Im zugrunde liegenden Sachverhalt schrieb der Auftraggeber im Rahmen eines europaweiten Offenen Verfahrens IT-Leistungen aus. Das Dokument „Angebotsvordruck“ forderte an einer genau bezeichneten Stelle ausdrücklich eine elektronische Signatur. Neben dem Angebotsvordruck waren noch ein Preisblatt und eine Erklärung über soziale Nachhaltigkeit abzugeben, die jedoch nicht unterzeichnet werden mussten. Ein Bieter leistete im Angebotsvordruck nicht die geforderte elektronische Signatur, übersandte jedoch mit Einreichung des Angebots ein Anschreiben, das in der geforderten Weise elektronisch signiert war. Der Auftraggeber forderte die nicht ordnungsgemäß geleistete Signatur im Anschluss an ein Nachprüfungsverfahren vor der VK Bund nach. Hiergegen wandte sich der ursprünglich für den Zuschlag vorgesehene Bieter im Rahmen eines Nachprüfungsverfahrens.
Entscheidung:
Das OLG Düsseldorf hat klargestellt, dass die Nachforderung einer fehlenden beziehungsweise nicht formgültig geleisteten elektronischen Signatur vergaberechtlich nicht zulässig ist.
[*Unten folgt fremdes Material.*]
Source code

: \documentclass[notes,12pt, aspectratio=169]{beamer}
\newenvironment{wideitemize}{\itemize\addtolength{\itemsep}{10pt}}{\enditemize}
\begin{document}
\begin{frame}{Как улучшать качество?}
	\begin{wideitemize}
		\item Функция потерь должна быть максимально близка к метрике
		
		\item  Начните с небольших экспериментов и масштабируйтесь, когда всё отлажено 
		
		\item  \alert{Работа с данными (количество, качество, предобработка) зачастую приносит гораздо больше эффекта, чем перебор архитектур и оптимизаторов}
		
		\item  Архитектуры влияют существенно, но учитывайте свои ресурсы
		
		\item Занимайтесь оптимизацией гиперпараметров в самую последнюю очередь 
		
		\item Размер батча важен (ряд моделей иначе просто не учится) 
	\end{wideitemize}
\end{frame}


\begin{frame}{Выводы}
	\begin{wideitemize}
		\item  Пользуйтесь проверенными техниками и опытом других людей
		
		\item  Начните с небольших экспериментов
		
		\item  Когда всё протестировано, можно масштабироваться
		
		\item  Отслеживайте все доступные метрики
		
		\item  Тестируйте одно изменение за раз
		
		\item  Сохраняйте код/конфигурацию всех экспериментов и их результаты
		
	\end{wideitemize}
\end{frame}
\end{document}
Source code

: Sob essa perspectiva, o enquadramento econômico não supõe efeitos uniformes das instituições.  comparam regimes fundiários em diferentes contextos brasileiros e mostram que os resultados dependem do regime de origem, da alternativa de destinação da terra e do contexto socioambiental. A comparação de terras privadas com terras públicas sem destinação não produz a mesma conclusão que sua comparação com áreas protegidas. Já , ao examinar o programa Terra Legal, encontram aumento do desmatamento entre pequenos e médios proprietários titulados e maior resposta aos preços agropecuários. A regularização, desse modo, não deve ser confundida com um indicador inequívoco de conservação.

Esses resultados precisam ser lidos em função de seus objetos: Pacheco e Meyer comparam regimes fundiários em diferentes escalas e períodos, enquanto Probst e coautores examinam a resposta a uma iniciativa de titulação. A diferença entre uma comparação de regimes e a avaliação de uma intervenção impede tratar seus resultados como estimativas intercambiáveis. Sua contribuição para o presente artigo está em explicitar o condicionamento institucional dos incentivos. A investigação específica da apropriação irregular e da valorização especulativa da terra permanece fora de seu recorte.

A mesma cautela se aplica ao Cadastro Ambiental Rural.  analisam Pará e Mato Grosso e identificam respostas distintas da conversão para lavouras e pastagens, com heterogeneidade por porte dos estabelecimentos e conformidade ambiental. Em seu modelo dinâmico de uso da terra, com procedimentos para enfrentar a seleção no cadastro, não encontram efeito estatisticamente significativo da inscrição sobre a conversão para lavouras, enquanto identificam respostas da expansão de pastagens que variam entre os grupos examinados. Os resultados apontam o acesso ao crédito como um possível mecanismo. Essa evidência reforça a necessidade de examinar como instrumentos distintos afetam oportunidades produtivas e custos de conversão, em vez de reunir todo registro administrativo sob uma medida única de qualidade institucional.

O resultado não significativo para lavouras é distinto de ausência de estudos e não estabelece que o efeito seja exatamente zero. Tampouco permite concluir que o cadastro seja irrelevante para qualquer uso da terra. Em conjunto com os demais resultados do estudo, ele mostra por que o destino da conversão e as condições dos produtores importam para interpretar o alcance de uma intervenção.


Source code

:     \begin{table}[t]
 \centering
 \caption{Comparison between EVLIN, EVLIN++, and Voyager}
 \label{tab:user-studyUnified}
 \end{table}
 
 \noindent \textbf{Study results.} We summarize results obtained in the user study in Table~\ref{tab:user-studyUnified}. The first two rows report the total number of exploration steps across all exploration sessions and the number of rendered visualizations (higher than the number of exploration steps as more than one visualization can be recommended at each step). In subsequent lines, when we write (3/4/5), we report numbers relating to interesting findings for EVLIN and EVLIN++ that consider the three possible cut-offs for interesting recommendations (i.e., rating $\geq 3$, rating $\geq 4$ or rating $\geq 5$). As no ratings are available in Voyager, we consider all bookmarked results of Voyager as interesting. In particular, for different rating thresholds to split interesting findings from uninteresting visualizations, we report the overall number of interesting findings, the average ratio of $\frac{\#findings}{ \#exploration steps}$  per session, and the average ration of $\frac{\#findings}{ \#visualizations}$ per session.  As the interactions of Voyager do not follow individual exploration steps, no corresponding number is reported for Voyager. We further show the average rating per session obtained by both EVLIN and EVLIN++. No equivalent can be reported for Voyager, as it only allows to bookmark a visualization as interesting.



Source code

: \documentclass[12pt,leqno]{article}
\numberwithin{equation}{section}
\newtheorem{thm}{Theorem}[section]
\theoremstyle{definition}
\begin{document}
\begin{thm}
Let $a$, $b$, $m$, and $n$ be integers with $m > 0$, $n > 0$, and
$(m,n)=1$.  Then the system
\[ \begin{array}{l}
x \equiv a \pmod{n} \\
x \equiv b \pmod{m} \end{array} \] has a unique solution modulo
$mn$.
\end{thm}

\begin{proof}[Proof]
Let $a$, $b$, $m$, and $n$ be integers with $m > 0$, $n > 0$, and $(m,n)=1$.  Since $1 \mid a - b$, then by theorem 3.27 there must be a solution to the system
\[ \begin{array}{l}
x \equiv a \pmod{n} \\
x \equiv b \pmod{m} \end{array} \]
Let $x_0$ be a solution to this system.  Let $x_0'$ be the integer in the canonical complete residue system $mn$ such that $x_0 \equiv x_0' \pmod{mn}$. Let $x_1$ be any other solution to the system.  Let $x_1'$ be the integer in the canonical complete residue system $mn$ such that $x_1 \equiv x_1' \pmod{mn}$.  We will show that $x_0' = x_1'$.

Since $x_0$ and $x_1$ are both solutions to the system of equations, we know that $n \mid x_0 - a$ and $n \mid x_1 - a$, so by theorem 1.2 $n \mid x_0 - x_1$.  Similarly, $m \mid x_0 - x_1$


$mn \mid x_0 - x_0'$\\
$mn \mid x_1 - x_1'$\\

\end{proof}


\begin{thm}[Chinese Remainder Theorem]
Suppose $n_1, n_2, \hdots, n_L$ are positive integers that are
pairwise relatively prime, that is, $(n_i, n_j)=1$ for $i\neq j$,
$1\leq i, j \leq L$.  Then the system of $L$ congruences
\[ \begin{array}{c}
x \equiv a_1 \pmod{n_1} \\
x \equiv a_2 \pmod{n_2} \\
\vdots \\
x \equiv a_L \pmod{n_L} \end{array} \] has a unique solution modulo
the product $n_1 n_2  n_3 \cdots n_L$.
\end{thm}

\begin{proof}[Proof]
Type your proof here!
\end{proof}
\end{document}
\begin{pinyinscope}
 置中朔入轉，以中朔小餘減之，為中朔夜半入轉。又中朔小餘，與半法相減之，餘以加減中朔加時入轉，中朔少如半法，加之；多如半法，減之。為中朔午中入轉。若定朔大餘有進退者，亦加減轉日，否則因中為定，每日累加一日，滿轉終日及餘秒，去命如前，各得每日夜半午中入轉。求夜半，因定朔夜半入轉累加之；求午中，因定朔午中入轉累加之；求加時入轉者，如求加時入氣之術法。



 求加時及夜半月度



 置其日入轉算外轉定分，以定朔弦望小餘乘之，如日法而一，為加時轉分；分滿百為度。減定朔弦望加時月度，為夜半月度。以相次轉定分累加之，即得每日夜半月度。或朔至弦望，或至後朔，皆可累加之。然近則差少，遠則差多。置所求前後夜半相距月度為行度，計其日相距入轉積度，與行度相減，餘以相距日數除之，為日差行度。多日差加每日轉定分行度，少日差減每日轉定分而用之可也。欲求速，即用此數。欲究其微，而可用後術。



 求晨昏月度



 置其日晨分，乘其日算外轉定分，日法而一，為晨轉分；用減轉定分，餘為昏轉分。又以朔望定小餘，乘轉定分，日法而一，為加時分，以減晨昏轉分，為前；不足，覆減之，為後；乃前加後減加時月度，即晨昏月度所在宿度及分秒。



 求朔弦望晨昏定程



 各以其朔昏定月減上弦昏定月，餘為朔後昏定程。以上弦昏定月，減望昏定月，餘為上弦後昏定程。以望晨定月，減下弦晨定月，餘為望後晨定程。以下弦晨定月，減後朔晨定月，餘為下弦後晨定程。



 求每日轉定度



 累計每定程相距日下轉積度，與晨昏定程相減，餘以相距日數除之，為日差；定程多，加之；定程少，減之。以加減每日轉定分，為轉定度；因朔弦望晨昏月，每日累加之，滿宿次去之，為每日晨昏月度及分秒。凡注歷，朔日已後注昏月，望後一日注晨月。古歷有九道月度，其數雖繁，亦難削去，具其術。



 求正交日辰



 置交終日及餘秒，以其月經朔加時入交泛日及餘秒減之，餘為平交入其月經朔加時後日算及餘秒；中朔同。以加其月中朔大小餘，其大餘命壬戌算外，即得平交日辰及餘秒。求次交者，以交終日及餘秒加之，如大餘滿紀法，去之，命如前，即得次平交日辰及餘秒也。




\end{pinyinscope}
Die Möglichkeit, eine Unvollständigkeit im Angebot zu heilen, gilt nur für fehlende Erklärungen und Nachweise. Hieraus folgt, dass zwar die fehlende Unterschrift unter einer dem Angebot beigefügten Erklärung, nicht aber die fehlende Unterschrift unter dem Angebot beziehungsweise dem Angebotsschreiben selbst vom Auftraggeber nachgefordert werden kann.
Nach Ansicht des Senats handelte es sich bei dem Angebotsvordruck nicht um eine Erklärung oder um einen Nachweis. Zudem waren dem Angebot sämtliche Erklärungen und übrigen Nachweise beigefügt. Im zugrunde liegenden Fall hatte die Beschwerde gleichwohl keinen Erfolg, weil das OLG Düsseldorf im Ergebnis zu der Auffassung gelangt war, dass die im Anschreiben vom Bieter außerhalb des Angebotsvordrucks geleistete Signatur im Wege der Auslegung so zu verstehen sei, dass diese den gesamten Angebotsinhalt umschließt.
Anmerkung:
Die Entscheidung des OLG Düsseldorf ist schlüssig und nachvollziehbar. Eine fehlende Unterschrift unter einem Angebot beziehungsweise Angebotsschreiben kann grundsätzlich nicht nachgeholt werden. Gleichwohl bleibt mit Blick auf die neuen Regelungen der Vergabeverordnung (VgV 2016) offen, wie zukünftig die vergaberechtliche Rechtsprechung zu Einzelfällen entscheiden wird. Hintergrund ist, dass § 56 Abs. 2 VgV eine recht weit gefasste Formulierung beinhaltet. Demnach können zukünftig fehlende, unvollständige oder fehlerhafte unternehmensbezogene Unterlagen „nachgereicht, vervollständigt oder korrigiert“ werden.